[The data]

+ + + + + + +

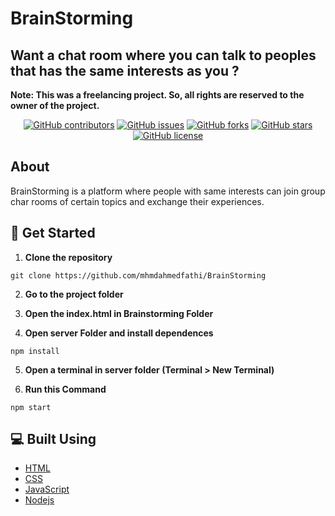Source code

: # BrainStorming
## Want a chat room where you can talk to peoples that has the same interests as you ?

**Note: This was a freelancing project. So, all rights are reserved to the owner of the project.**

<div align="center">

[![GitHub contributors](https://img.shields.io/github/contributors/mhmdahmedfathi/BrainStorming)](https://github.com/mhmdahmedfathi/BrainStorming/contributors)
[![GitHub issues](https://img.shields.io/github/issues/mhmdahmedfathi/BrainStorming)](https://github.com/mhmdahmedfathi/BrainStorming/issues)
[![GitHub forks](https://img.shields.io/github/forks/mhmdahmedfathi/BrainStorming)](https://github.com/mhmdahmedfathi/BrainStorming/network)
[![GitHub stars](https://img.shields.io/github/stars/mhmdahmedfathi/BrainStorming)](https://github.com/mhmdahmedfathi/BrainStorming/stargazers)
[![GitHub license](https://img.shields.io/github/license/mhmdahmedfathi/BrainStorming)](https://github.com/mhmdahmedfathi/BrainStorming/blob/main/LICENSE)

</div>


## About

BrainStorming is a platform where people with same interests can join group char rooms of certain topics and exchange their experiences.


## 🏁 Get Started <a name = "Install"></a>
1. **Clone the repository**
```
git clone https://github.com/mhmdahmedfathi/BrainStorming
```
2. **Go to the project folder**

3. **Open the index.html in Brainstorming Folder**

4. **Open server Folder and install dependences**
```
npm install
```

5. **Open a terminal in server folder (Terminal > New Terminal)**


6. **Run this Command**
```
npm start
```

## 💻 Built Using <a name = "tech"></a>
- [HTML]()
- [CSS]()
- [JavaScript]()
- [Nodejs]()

+ + + + + + +

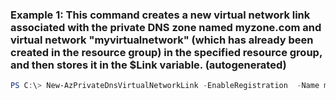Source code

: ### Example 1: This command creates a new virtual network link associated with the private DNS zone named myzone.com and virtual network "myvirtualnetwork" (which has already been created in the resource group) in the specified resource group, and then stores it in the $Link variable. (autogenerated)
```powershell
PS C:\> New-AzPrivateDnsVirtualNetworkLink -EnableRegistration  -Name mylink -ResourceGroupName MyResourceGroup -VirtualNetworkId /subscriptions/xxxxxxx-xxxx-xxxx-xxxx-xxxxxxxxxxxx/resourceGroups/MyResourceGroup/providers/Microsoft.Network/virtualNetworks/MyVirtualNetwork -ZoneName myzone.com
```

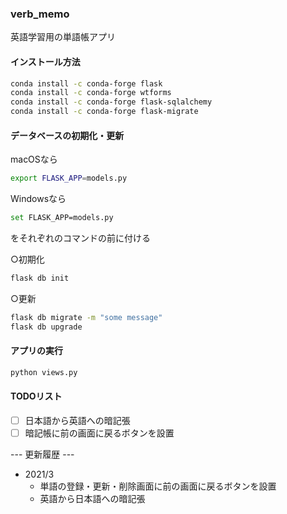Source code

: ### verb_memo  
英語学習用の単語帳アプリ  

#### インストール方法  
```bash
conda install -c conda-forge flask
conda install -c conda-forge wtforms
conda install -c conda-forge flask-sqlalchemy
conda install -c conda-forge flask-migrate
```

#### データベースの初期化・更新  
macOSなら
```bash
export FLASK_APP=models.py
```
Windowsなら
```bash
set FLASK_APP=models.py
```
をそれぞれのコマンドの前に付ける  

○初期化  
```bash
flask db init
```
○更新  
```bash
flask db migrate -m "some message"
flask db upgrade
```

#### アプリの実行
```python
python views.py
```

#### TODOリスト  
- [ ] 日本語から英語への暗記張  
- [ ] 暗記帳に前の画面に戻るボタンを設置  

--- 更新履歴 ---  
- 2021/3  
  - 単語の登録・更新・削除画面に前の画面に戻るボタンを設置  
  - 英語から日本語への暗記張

+ + + + + + +

[Goal of the exercise] Retype exactly the lines above, from the one with "## 🏁 Get Started" through the one with "5. **Open a", inclusive.

[Reply]
## 🏁 Get Started <a name = "Install"></a>
1. **Clone the repository**
```
git clone https://github.com/mhmdahmedfathi/BrainStorming
```
2. **Go to the project folder**

3. **Open the index.html in Brainstorming Folder**

4. **Open server Folder and install dependences**
```
npm install
```

5. **Open a terminal in server folder (Terminal > New Terminal)**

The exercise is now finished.